July 10, 2005 in Nation/World

In passing

The Spokesman-Review
 

Tom Rogers, creater of Charlie the Tuna, 87

Washington

Tom Rogers, a retired advertising copywriter whose beret- and sunglasses-wearing hipster tuna became an icon of pop culture, died June 24 in Charlottesville, Va., where he lived with his son’s family. He drowned while swimming alone in the family’s backyard pool. He was 87.

Charlie the Tuna was the likably obtuse deep-sea striver who never lived up to the taste standards of Starkist Tuna. (“Sorry, Charlie. Starkist wants tuna that tastes good, not tuna with good taste.”) The character was based on an acquaintance of Rogers’ who was a habitue of the beat scene in 1950s New York City, said his son, Lance Rogers.

Rogers had a hand in creating other memorable ad mascots of the 1960s and ‘70s, the cookie-baking Keebler elves and the finicky feline in the 9 Lives cat food ads, Morris the Cat. He didn’t originate the characters, his son said, but he infused them with distinctive personalities.

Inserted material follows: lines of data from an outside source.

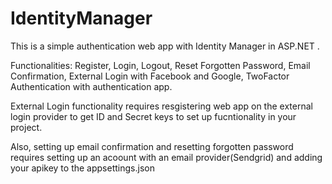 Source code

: # IdentityManager
This is a simple authentication web app with Identity Manager in ASP.NET .

Functionalities: Register, Login, Logout, Reset Forgotten Password, Email Confirmation, External Login with Facebook and Google, TwoFactor Authentication with authentication app.

External Login functionality requires resgistering web app on the external login provider to get ID and Secret keys to set up fucntionality in your project.

Also, setting up email confirmation and resetting forgotten password requires setting up an acoount with an email provider(Sendgrid) and adding your apikey to the appsettings.json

In addition to his son, survivors include two daughters, Valerie Rogers Ewing and Sara Rogers DeVito, and seven grandchildren.

June Haver, actress, 79

Los Angeles

June Haver, the sunny blond star of 1940s musicals who was promoted as the next Betty Grable, has died. She was 79.

Haver, who was married for years to actor Fred MacMurray, died of respiratory failure Monday at her home, her family said.

A role in Twentieth Century Fox’s “Home in Indiana” in 1944 brought her to the attention of studio boss Darryl F. Zanuck, who envisioned the wholesome, vivacious actress following in Grable’s footsteps as Hollywood’s next blonde pinup girl.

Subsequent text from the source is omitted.